Give them the benefit of the doubt, at least on the field — Patriots could still make the Super Bowl

If any franchise in the history of professional football deserves the benefit of the doubt, it’s the New England Patriots.

New England Patriots wide receiver N'Keal Harry (15) runs the ball against Cincinnati Bengals linebacker Germaine Pratt (57) in the first half of an NFL football game, Sunday, Dec. 15, 2019, in Cincinnati. (AP Photo/Gary Landers)
N'Keal Harry runs the ball against Cincinnati Bengals linebacker Germaine Pratt. –(AP Photo/Gary Landers)

If any franchise in the history of professional football deserves the benefit of the doubt, it’s the New England Patriots of this era.

No, I’m not talking about scandals and –gates, real or accidental.

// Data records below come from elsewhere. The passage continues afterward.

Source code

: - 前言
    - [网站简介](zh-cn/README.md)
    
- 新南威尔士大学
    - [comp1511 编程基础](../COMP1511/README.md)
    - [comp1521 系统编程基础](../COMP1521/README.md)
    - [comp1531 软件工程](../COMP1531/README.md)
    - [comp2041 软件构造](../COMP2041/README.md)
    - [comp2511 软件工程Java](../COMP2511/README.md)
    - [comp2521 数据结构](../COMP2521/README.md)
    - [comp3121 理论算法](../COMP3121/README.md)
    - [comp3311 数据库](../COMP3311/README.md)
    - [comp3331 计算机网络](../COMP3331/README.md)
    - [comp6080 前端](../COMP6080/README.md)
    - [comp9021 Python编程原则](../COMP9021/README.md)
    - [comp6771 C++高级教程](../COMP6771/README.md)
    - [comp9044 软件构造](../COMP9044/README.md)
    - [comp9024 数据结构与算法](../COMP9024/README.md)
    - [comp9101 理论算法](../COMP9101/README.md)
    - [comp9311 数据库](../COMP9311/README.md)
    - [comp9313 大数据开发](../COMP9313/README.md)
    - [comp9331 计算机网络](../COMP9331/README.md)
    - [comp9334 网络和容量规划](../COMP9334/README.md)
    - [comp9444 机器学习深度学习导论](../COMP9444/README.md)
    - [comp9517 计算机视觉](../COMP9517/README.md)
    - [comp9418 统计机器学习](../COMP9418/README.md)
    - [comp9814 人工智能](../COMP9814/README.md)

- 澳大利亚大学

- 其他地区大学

The Patriots lost the benefit of the doubt in those sorts of matters with the original Spygate, when they got busted taping the Jets’ defensive signals from an unauthorized location after the league sent a memo saying, hey, guys, don’t do that stuff or there will be consequences.

That’s led to common exaggerations of what they actually did, magnification of future alleged transgressions (we still don’t know the whole truth and nothing but the truth about Deflategate, and I doubt commissioner Roger Goodell wants us to), and a notion shared among other fan bases that malfeasance has its own section in the Patriots playbook.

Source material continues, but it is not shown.